Public questions Monroe City board about Sunshine Law
The atmosphere was tense during Thursday’s meeting of the Monroe City Board of Aldermen as questions arose about the accuracy of information presented to citizens and whether the board is complying with the Missouri Sunshine Law.
Resident Jerry Potterfield challenged the board on a recent decision to outsource the city’s water plan, and said the board was violating the Sunshine Law.
Potterfield reminded Mayor John Long he had stated earlier that the reason the board had not contacted the Clarence Cannon Wholesale Water Commission about furnishing water to the city before hiring PeopleService Inc. was that the city would lose its ability to control the water rates.
Potterfield told the mayor that the above statement was not true and went on to state he had contacted Mark McNally, general manager of CCWWC, who told him that CCWWC was a wholesale distributor and provided water for many towns and cities but did not dictate what their customers charged.
A clearly frustrated Long asked Potterfield what point he was trying to make.
Potterfield retorted that dealing with false information leads to bad judgment and the fact that the public was given false information by the mayor bothered him.
Long denied that the information was false.
Potterfield, who has previously addressed the board about his concern over the lack of itemized billing by city attorney John Wilcox, stated he had been told that the city administrator had been instructed to rubber stamp the city attorney’s bill by earlier administrations and asked if this was accurate. There were no clear comments from the board.
After again expressing his apprehension and ire over the numerous decisions made by the board in illegal executive sessions, Potterfield asked the board if they knew what the penalty is for violating the Sunshine Law. There was no clear answer from the board or mayor.
When attorney John Russell asked during the open forum if all of the board members had received a copy of his proposal asking to be considered for the position of city attorney, it was brought out again that only three of the board members, Connie Painter, Jason Osbourne and Melissa Hays, had a copy of the letter.
The mayor said he had seen the letter but had taken no action since he thought Painter was going to make a copy of the proposal for the board members. Jeremy Moss said he thought the matter had been discussed in other board meetings and he understood it was OK, but that he had not seen the proposal.
Painter pointed out that the mayor has been asked several times to give a copy of Russell’s proposal to the other board members but he has not. Saying she anticipated this would be the situation, an agitated Painter proceeded to give copies of Russell’s proposal to each of the alderman.

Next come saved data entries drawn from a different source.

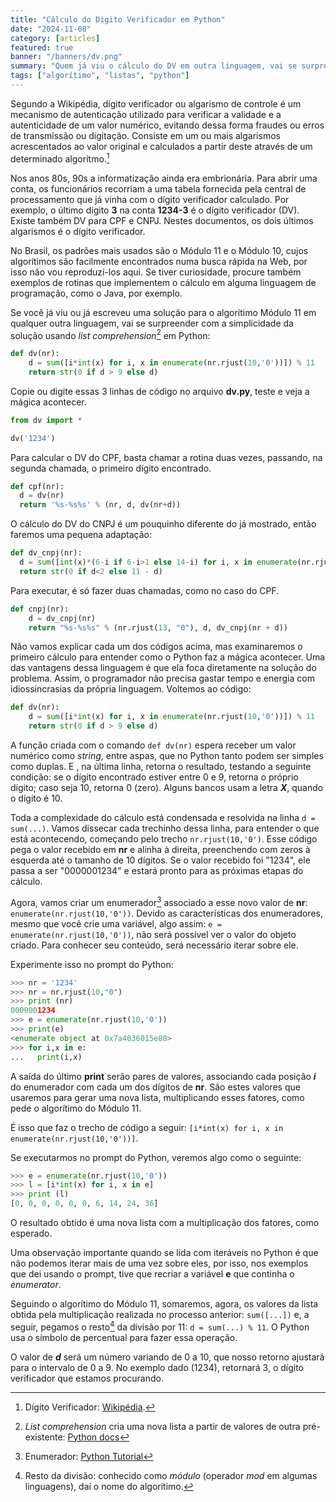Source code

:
 ```yaml
---
title: "Cálculo do Digito Verificador em Python"
date: "2024-11-08"
category: [articles]
featured: true
banner: "/banners/dv.png"
summary: "Quem já viu o cálculo do DV em outra linguagem, vai se surpreender com a beleza da solução em Python."
tags: ["algorítimo", "listas", "python"]
---
```


Segundo a Wikipédia, dígito verificador ou algarismo de controle é um mecanismo de autenticação utilizado para verificar a validade e a autenticidade de um valor numérico, evitando dessa forma fraudes ou erros de transmissão ou digitação. Consiste em um ou mais algarismos acrescentados ao valor original e calculados a partir deste através de um determinado algoritmo.[^1]

Nos anos 80s, 90s a informatização ainda era embrionária. Para abrir uma conta, os funcionários recorriam a uma tabela fornecida pela central de processamento que já vinha com o dígito verificador calculado. Por exemplo, o último dígito **3** na conta **1234-3** é o dígito verificador (DV). Existe também DV para CPF e CNPJ. Nestes documentos, os dois últimos algarismos é o dígito verificador.

No Brasil, os padrões mais usados são o Módulo 11 e o Módulo 10, cujos algorítimos são facilmente encontrados numa busca rápida na Web, por isso não vou reproduzí-los aqui. Se tiver curiosidade, procure também exemplos de rotinas que implementem o cálculo em alguma linguagem de programação, como o Java, por exemplo.

Se você já viu ou já escreveu uma solução para o algorítimo Módulo 11 em qualquer outra linguagem, vai se surpreender com a simplicidade da solução usando _list comprehension_[^2] em Python:

```python
def dv(nr):
	d = sum([i*int(x) for i, x in enumerate(nr.rjust(10,'0'))]) % 11
	return str(0 if d > 9 else d)

```

Copie ou digite essas 3 linhas de código no arquivo **dv.py**, teste e veja a mágica acontecer. 

```python
from dv import *

dv('1234')
```

Para calcular o DV do CPF, basta chamar a rotina duas vezes, passando, na segunda chamada, o primeiro dígito encontrado.

```python
def cpf(nr):
  d = dv(nr)
  return '%s-%s%s' % (nr, d, dv(nr+d))
```

O cálculo do DV do CNPJ é um pouquinho diferente do já mostrado, então faremos uma pequena adaptação:
```python
def dv_cnpj(nr):
  d = sum([int(x)*(6-i if 6-i>1 else 14-i) for i, x in enumerate(nr.rjust(13,'0'))]) % 11
  return str(0 if d<2 else 11 - d)
```

Para executar, é só fazer duas chamadas, como no caso do CPF.
```python
def cnpj(nr):
    d = dv_cnpj(nr)
    return "%s-%s%s" % (nr.rjust(13, "0"), d, dv_cnpj(nr + d))
```

Não vamos explicar cada um dos códigos acima, mas examinaremos o primeiro cálculo para entender como o Python faz a mágica acontecer.
Uma das vantagens dessa linguagem é que ela foca diretamente na solução do problema. Assim, o programador não precisa gastar tempo e energia com idiossincrasias da própria linguagem. Voltemos ao código:

```python
def dv(nr):
	d = sum([i*int(x) for i, x in enumerate(nr.rjust(10,'0'))]) % 11
	return str(0 if d > 9 else d)

```
A função criada com o comando ```def dv(nr)``` espera receber um valor numérico como _string_, entre aspas, que no Python tanto podem ser simples como duplas. E , na última linha, retorna o resultado, testando a seguinte condição: se o dígito encontrado estiver entre 0 e 9, retorna o próprio dígito; caso seja 10, retorna 0 (zero). Alguns bancos usam a letra **_X_**, quando o dígito é 10.

Toda a complexidade do cálculo está condensada e resolvida na linha ```d = sum(...)```. Vamos dissecar cada trechinho dessa linha, para entender o que está acontecendo, começando pelo trecho ```nr.rjust(10,'0')```. Esse código pega o valor recebido em **nr** e alinha à direita, preenchendo com zeros à esquerda até o tamanho de 10 dígitos. Se o valor recebido foi "1234", ele passa a ser "0000001234" e estará pronto para as próximas etapas do cálculo.

Agora, vamos criar um enumerador[^3] associado a esse novo valor de **nr**: ```enumerate(nr.rjust(10,'0'))```. Devido as características dos enumeradores, mesmo que você crie uma variável, algo assim: ```e = enumerate(nr.rjust(10,'0'))```, não será possível ver o valor do objeto criado. Para conhecer seu conteúdo, será necessário iterar sobre ele.

Experimente isso no prompt do Python:

```python
>>> nr = '1234'
>>> nr = nr.rjust(10,"0")
>>> print (nr)
0000001234
>>> e = enumerate(nr.rjust(10,'0'))
>>> print(e)
<enumerate object at 0x7a4036015e80>
>>> for i,x in e:
...   print(i,x)

```

A saída do último **print** serão pares de valores, associando cada posição **_i_** do enumerador com cada um dos dígitos de **nr**. São estes valores que usaremos para gerar uma nova lista, multiplicando esses fatores, como pede o algorítimo do Módulo 11.

É isso que faz o trecho de código a seguir: ```[i*int(x) for i, x in enumerate(nr.rjust(10,'0'))]```.

Se executarmos no prompt do Python, veremos algo como o seguinte:
```python
>>> e = enumerate(nr.rjust(10,'0'))
>>> l = [i*int(x) for i, x in e]
>>> print (l)
[0, 0, 0, 0, 0, 0, 6, 14, 24, 36]
```
O resultado obtido é uma nova lista com a multiplicação dos fatores, como esperado.

Uma observação importante quando se lida com iteráveis no Python é que não podemos iterar mais de uma vez sobre eles, por isso, nos exemplos que dei usando o prompt, tive que recriar a variável **e** que continha o _enumerator_.

Seguindo o algorítimo do Módulo 11, somaremos, agora, os valores da lista obtida pela multiplicação realizada no processo anterior: ```sum([...])``` e, a seguir, pegamos o resto[^4] da divisão por 11:  ```d = sum(...) % 11```. O Python usa o símbolo de percentual para fazer essa operação.

O valor de **_d_** será um número variando de 0 a 10, que nosso retorno ajustará para o intervalo de 0 a 9. No exemplo dado (1234), retornará 3, o dígito verificador que estamos procurando.


[^1]: Dígito Verificador: [Wikipédia](https://pt.wikipedia.org/wiki/D%C3%ADgito_verificador).
[^2]: _List comprehension_ cria uma nova lista a partir de valores de outra pré-existente: [Python docs](https://docs.python.org/2/tutorial/datastructures.html#list-comprehensions)
[^3]: Enumerador: [Python Tutorial](https://pythonbasics.org/enumerate/)
[^4]: Resto da divisão: conhecido como _módulo_ (operador _mod_ em algumas linguagens), daí o nome do algorítimo.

Painter has previously said she does not have anything against the present city attorney but she does not feel it is fair not to at least consider Russell’s proposal. She said that Russell is a resident of the city, a qualified attorney and his fee would save the city a significant amount of money.
Russell has proposed to do the job of city attorney for a flat fee of $24,000 a year. Acting city attorney John Wilcox charges the city on a per hour rate. The current rate is $120 an hour. For the first three months of this year, Wilcox billed the city approximately $15,000 for legal services.
Stating she felt the board had ignored the public in some actions, Hays felt seeking applications for the position of city attorney would be a uniform way to handle the matter. She made a motion to make it known that the position was open.
“That way it could not be said the board was biased,” Hays remarked.
The board agreed to have City Administrator Jackie Pangborn send out letters stating the position was open and asking applicants about their qualifications. The applications are to be returned by the Aug. 9 board meeting.
Long told the board he would like to appoint the firm of Wilcox and Williams to represent the city in legal matters. However, he did not want to go against the board and agreed with the decision to seek applicants for the position.
Presently the only qualifications for city attorney are that they be a regularly licensed and practicing lawyer in the courts of the state.
Moss pointed out that it is up to the mayor to appoint a city attorney and the board’s responsibility to act on the appointment. State law governing Fourth Class cities state that all appointments by a mayor must be approved by a majority of the Board of Aldermen in an open meeting.
City ordinance requires the mayor to appoint a city attorney annually on the first regular meeting after the April election or as soon thereafter as possible. Wilcox was appointed as city attorney by former mayor Neal Minor and served as such during Minor’s tenure as mayor. The election of several new board members in April has brought about a number of changes.